Binalardan tek tek karot alma dönemi bitiyor


“Riskli alan” ilanında 15 bin metrekareden az olmamasını öngören sınır kaldırıldı. Böylece daha büyük alanlar için proje geliştirilebilecek. Riskli alanlardaki binaların kentsel dönüşüme açılmasında maliklerin aralarında anlaşmaları beklenmeyecek. 2 aylık denetimlerden sonra yıktırılmayan binalar kolluk kuvveti nezaretinde yıktırılacak. Daha önce apartman ve sitelerde üçte iki çoğunluğun anlaşmasını beklemek gerekiyordu. Bu da anlaşmazlık halinde süreçleri uzatıyordu. Üçte iki çoğunluğa şimdi alan bazlı bakılacak. Bir bölgedeki binaların yüzde 65’i riskli ise yüzde 100’ü için Riskli Bölge ilanı yapılacak. Bu takdirde arsa payını satarak çıkmak isteyenlerde satış için binanın yıkılması şartı kaldırıldı. Bu kişilere 15 günlük uyarı ihtarnamesi gönderilecek.

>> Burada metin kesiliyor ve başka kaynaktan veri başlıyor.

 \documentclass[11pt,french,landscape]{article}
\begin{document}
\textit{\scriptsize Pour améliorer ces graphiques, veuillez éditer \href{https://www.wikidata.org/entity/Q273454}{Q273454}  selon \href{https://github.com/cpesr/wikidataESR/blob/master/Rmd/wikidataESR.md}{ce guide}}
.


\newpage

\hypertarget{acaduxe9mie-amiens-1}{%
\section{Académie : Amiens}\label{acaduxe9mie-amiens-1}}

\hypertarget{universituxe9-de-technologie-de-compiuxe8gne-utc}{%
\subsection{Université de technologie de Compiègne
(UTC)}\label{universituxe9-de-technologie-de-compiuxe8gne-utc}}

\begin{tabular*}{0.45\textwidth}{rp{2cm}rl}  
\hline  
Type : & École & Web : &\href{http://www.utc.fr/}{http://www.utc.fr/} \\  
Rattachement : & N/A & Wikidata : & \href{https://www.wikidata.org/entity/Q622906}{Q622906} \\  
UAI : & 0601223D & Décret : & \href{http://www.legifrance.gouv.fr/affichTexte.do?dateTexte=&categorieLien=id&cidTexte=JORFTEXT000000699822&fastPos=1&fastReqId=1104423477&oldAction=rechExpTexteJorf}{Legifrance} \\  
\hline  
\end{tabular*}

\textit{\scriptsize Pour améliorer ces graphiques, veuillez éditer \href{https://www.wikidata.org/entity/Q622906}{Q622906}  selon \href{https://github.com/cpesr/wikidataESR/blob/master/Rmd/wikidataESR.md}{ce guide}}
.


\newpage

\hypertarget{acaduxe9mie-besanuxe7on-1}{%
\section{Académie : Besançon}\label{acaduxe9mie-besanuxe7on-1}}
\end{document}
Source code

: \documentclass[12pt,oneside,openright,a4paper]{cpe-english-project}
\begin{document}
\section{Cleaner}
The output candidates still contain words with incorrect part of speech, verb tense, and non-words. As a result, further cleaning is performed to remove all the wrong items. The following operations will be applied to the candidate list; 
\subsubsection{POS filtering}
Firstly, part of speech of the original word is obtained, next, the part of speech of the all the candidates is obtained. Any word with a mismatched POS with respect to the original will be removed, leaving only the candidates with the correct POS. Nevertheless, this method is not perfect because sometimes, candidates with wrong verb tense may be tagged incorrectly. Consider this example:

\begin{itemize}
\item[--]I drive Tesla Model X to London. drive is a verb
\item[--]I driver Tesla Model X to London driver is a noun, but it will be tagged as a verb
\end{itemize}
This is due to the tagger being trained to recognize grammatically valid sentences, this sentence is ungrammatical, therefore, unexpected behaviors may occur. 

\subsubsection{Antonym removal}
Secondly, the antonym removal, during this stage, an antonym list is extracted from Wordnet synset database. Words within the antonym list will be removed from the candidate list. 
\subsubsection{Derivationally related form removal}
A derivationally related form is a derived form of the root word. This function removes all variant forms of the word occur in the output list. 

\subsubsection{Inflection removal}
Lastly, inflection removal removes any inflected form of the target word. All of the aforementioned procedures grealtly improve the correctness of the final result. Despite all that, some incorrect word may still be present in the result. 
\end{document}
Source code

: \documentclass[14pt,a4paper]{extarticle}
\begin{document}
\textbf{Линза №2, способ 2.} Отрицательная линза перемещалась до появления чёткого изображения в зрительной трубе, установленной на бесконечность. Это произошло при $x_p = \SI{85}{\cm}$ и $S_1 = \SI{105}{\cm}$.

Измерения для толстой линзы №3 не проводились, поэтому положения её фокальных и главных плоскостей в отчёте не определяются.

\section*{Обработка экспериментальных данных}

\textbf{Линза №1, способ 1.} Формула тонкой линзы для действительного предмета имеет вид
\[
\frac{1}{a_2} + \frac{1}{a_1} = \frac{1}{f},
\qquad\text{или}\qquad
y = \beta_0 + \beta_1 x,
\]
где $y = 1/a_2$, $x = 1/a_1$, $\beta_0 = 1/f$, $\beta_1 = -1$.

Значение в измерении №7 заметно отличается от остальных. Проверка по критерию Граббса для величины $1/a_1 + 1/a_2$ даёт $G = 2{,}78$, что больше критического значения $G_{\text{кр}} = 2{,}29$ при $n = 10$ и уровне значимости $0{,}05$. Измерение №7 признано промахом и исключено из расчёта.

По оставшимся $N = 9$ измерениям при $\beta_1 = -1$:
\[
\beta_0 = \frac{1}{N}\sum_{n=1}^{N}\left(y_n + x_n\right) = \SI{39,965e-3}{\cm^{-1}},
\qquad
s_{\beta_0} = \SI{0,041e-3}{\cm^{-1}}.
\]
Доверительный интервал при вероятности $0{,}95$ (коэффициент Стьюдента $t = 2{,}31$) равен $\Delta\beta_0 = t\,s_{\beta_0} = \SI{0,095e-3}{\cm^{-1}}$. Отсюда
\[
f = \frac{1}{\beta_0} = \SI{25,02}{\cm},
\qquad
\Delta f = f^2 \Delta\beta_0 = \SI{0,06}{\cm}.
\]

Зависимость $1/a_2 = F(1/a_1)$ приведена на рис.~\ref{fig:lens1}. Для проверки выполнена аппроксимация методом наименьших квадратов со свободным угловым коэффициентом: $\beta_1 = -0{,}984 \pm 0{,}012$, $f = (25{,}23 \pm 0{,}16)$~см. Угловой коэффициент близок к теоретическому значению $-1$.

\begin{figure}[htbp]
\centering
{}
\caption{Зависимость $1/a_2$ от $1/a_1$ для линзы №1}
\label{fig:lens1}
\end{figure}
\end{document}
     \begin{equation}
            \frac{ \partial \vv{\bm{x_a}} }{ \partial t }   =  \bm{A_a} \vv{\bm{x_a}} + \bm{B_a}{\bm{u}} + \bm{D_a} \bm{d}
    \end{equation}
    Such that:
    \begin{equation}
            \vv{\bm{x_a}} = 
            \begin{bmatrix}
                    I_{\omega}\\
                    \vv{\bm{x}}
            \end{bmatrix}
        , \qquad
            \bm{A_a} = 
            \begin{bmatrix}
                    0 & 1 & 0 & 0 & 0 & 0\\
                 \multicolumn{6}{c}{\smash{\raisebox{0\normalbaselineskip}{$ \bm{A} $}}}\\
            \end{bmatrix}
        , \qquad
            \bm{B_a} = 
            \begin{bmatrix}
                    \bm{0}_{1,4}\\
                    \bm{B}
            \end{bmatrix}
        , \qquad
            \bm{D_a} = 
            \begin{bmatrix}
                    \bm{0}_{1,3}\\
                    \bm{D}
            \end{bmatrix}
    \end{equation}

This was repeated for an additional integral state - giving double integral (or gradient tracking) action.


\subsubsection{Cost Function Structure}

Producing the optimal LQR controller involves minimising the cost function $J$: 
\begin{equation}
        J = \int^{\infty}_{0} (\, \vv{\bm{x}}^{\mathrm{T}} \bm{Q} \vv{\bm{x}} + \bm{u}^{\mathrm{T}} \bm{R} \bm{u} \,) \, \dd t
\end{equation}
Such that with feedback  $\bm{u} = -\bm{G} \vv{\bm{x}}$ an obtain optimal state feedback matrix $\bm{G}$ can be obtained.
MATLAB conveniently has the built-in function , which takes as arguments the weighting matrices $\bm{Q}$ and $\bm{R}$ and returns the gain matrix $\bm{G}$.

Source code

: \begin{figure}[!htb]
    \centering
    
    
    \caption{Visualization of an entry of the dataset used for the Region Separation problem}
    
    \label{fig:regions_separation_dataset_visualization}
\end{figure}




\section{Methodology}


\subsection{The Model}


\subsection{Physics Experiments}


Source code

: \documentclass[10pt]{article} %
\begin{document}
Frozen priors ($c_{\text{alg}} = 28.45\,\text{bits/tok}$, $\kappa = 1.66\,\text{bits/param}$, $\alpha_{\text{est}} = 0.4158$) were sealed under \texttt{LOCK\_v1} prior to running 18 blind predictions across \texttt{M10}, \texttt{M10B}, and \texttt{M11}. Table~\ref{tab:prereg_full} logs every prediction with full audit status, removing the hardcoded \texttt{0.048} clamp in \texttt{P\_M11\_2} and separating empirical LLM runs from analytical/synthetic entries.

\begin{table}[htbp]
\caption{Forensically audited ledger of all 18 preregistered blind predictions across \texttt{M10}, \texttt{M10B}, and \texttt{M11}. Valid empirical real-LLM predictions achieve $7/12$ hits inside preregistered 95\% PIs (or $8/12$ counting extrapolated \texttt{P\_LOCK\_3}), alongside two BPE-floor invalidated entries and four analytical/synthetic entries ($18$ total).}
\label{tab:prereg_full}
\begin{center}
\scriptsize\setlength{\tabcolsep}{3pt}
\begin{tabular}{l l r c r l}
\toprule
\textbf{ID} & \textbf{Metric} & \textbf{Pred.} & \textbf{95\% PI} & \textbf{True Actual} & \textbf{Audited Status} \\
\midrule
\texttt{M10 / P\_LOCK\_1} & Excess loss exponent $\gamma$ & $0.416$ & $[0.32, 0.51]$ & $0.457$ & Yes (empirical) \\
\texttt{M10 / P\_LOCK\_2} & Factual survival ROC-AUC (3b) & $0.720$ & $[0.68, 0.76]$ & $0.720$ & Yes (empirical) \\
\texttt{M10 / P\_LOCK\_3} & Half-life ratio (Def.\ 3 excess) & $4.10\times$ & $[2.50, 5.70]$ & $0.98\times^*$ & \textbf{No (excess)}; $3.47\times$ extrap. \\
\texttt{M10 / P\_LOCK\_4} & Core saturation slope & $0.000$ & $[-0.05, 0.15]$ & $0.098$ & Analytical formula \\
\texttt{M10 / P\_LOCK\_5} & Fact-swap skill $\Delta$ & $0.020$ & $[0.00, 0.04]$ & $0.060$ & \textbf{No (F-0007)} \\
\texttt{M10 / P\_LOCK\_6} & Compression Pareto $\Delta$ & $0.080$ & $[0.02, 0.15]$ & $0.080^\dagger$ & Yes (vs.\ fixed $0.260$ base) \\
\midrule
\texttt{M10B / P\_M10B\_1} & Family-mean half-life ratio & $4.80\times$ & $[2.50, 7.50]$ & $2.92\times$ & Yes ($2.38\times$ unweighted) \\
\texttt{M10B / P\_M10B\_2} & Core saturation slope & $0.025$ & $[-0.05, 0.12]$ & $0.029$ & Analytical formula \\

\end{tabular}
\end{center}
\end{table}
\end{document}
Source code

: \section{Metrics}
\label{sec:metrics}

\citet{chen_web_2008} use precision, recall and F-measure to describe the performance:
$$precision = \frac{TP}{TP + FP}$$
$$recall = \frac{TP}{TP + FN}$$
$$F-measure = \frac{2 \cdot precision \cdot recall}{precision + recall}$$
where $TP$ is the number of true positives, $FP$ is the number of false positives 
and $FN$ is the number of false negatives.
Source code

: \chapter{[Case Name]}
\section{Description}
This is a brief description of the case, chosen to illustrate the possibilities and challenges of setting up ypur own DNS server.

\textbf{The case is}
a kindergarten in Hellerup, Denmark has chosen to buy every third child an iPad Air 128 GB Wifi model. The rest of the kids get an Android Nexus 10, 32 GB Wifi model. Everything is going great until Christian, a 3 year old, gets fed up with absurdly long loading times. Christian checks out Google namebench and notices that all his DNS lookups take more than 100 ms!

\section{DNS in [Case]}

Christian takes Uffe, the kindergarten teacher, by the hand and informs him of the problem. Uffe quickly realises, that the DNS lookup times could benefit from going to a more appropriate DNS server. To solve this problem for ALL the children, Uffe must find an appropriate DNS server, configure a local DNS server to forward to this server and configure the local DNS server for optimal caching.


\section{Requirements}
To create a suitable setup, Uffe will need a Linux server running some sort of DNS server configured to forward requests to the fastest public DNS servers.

İmpo İmar Yönetim Kurulu Başkanı Hüseyin Oflaz, Bakanlar Kurulu’nun devre girmesinin dönüşümü hızlandırıcı etki yapacağını söyledi. Eski sistemde binalardan tek tek karot alınarak riskli bina tespitinin yapıldığını anlatan Oflaz, “Bu da süreleri uzatıp maliyetleri yükselten bir uygulamaydı. Zaten bina ruhsatsızsa, iskansızsa ve kaçak yapıldıysa numuneler de binanın riskli olduğunu ortaya koyuyordu. Şimdi adadaki ya da bölgedeki binaların yüzde 65’inin yapı denetimine tabi tutulmadığı, standartlara uygun malzeme ile yapılmadığı anlaşıldığında Bakanlar Kurulu kararı ile riskli alan ilan edilecek. İstanbul’un yüzde 60’ı kaçak. Bakanlar Kurulu kararıyla istenirse İstanbul’un yüzde 60’ı direkt riskli alan edilebilecek” dedi.


Vatandaş riskli alan ilanı başvurusu yapabilecek


Özellikle Güneydoğu’da hızlı hareket etmek ve halkı dönüşüme teşvik etmek için yapılacak gözlemsel çalışmalar sonucunda binaların metruk olduğu tespiti edildiğinde bu alanlarının riskli sınıfına alınabileceğini söyleyen Oflaz, “Bunların hepsi işlerin hızlanmasını sağlayacak. Diğer türlü binalardan karot almak ve sonucunu bildiğiniz bir işlemi yapmak maliyetli ve büyük zaman alıyordu. Ya da vatandaş istemediği için karot alınamayabiliyordu. Bu süreçler ortadan kalkacak. Bu yöntemle vatandaşın rızası alınmadan bir alan tamamen riskli ilan edilebiliyor. Daha önce riskli alan ilanı için sadece belediyeler başvurabiliyordu. Artık malikler, özel sektör ve TOKİ de bu başvuruyu yapabilecek” diye konuştu.


Bu yönetmelikle devletin yanan bir alana yangın merdiveni uzattığını belirten Oflaz, “Kamu yararı adına uzlaşma yöntemi de çok sonuç vermedi, bu maddeler bu aşamada biraz daha zorlayıcı olacak” yorumunu yaptı. Yatırım ortamı iyileştiğinde kentsel dönüşümün de hızlanacağını belirten Oflaz, “Özel sektörün dönüşüm hızı çok yavaş ilerliyor. Çevre Şehircilik Bakanlığı’nın riskli alan ettiği yerlerde çok daha hızlı. Özellikle Güneydoğu’da bunu görüyoruz. Dönüşüm bakanlık eliyle yapılıyor ya da yaptırılıyor. Bakanlığın içinde olmadığı projeler hızlı değil ” diye konuştu.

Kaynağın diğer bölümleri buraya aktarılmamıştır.